Schließlich bedeutet das auch, dass sehr viele Autos unterwegs sind. Das könnte auch ein Grund dafür sein, dass es mal zügig, mal gar nicht vorangeht.

So etwas muss nicht zwangsläufig mit Gaffern oder abgestellten Polizeiautos zu tun haben. Es könnte auch am Verkehrsaufkommen liegen. Bei vielen Autos auf der Straße hat man das häufiger.

Noch eine Frage an diejenigen von Euch, die prinzipiell (nicht in genannten Härtefällen) härtere Strafen fordern:

Wo ist die Grenze zwischen Neugier und Gaffertum?
Die Härtefälle, die ihr beschrieben habt, sind Härtefälle und damit eher die Ausnahmen. Wo also ist die gebührenpflichtige Grenze und wie soll das kontrolliert werden?

Beispiel:
Wenn ich an einem Unfall auf der Gegenfahrbahn vorbeifahre und den Fuß vom Gas nehme, weil ich als vorausschauender Fahrer mit der Dummheit der anderen rechne, sieht das für den Hintermann so aus, als ob ich gaffe. Wenn ich deswegen eine Knolle bekommen sollte, wäre das arg ungerecht. Vielleicht habe ich sogar bewusst auf die Fahrbahn geachtet und einfach nur vorbildlich reagiert.

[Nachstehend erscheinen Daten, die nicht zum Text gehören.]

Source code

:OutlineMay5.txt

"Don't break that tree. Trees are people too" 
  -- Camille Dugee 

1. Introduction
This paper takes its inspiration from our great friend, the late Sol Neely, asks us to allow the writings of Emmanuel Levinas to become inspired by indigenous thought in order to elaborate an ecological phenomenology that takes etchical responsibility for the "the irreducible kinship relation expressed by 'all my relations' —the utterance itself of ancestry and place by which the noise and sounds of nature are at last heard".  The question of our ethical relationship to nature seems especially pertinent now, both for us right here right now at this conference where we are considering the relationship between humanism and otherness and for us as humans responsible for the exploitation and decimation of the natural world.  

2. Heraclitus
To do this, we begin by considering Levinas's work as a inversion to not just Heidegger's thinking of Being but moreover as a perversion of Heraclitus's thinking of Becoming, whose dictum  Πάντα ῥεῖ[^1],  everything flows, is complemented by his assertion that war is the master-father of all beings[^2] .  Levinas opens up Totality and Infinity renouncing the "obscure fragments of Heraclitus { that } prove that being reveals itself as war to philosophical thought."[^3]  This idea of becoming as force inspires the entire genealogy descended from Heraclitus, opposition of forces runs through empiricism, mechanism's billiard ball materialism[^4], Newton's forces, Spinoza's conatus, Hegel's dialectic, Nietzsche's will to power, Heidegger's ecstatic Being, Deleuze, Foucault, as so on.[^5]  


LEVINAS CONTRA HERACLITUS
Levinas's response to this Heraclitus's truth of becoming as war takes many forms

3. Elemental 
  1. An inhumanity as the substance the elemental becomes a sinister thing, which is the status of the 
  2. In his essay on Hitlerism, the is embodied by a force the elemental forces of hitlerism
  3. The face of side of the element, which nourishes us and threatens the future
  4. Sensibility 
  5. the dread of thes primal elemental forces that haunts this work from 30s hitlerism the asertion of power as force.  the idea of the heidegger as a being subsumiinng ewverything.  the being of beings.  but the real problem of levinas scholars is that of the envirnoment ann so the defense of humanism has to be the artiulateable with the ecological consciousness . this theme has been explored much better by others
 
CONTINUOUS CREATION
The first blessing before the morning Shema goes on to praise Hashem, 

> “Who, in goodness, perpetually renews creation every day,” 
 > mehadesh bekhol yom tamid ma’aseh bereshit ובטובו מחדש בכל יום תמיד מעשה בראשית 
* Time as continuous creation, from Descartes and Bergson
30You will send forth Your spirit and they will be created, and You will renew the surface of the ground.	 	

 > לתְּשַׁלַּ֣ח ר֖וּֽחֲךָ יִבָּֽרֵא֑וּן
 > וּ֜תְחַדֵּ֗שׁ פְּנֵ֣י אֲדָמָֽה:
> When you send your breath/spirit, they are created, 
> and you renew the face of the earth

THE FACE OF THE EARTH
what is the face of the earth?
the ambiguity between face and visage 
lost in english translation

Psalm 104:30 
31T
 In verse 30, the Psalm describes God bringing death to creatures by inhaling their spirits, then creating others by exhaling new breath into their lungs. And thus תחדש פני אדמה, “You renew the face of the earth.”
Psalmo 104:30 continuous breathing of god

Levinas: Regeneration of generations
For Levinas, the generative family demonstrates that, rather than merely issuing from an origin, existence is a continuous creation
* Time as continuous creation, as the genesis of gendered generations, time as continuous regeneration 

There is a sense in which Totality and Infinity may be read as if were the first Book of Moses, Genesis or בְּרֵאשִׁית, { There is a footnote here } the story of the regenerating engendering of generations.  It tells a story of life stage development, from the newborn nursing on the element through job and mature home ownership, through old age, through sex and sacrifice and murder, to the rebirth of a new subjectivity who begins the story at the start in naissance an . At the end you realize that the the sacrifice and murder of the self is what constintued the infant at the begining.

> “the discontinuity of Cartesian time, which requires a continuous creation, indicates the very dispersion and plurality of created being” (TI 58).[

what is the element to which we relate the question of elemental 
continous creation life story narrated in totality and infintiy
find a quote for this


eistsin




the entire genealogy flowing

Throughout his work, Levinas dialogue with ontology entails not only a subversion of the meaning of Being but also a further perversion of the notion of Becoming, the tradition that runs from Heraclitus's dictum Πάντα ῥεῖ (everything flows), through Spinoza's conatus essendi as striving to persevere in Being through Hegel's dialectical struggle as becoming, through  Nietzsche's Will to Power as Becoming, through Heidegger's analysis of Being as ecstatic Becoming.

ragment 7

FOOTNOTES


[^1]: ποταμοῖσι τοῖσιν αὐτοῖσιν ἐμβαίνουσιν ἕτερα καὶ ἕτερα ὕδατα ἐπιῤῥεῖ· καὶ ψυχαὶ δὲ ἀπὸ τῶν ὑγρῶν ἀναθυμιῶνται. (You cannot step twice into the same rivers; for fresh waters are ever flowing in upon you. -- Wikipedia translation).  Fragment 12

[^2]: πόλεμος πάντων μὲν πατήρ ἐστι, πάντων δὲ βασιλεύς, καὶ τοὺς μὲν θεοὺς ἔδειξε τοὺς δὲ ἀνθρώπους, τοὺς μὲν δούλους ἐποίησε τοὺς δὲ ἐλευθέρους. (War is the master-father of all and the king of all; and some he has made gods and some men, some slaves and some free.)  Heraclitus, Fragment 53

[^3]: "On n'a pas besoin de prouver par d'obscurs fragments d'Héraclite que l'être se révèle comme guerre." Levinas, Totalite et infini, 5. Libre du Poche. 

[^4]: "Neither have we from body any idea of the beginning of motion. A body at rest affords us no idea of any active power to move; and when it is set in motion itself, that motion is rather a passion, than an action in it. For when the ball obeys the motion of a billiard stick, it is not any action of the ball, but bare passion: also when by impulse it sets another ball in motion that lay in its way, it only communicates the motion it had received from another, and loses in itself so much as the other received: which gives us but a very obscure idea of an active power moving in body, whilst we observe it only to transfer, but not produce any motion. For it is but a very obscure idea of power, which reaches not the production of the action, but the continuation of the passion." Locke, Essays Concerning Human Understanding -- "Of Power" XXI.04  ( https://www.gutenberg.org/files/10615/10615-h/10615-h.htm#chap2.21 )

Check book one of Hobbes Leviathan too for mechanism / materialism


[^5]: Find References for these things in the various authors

Mit solch fahrlässigen Verallgemeinerungen sorgt Ihr für mehr Polizeiwillkür. Denn wer kontrolliert, ob unsere Ordnungshüter selbst nicht Opfer solcher Pauschalisierungen werden.

PS: Wenn jemand auf der Autobahn auf dem Standstreifen stehenbleibt, nur um mit der Digitalkamera auf den Mittelstreifen zu rennen, ist er (falls die Staatsmacht zugegen ist) eh seinen Führerschein los. So etwas kommt üblicherweise zur Anklage, wird in rechtskundigen Kreisen "gefährlicher Eingriff in den Straßenverkehr" genannt und strafrechtlich verfolgt.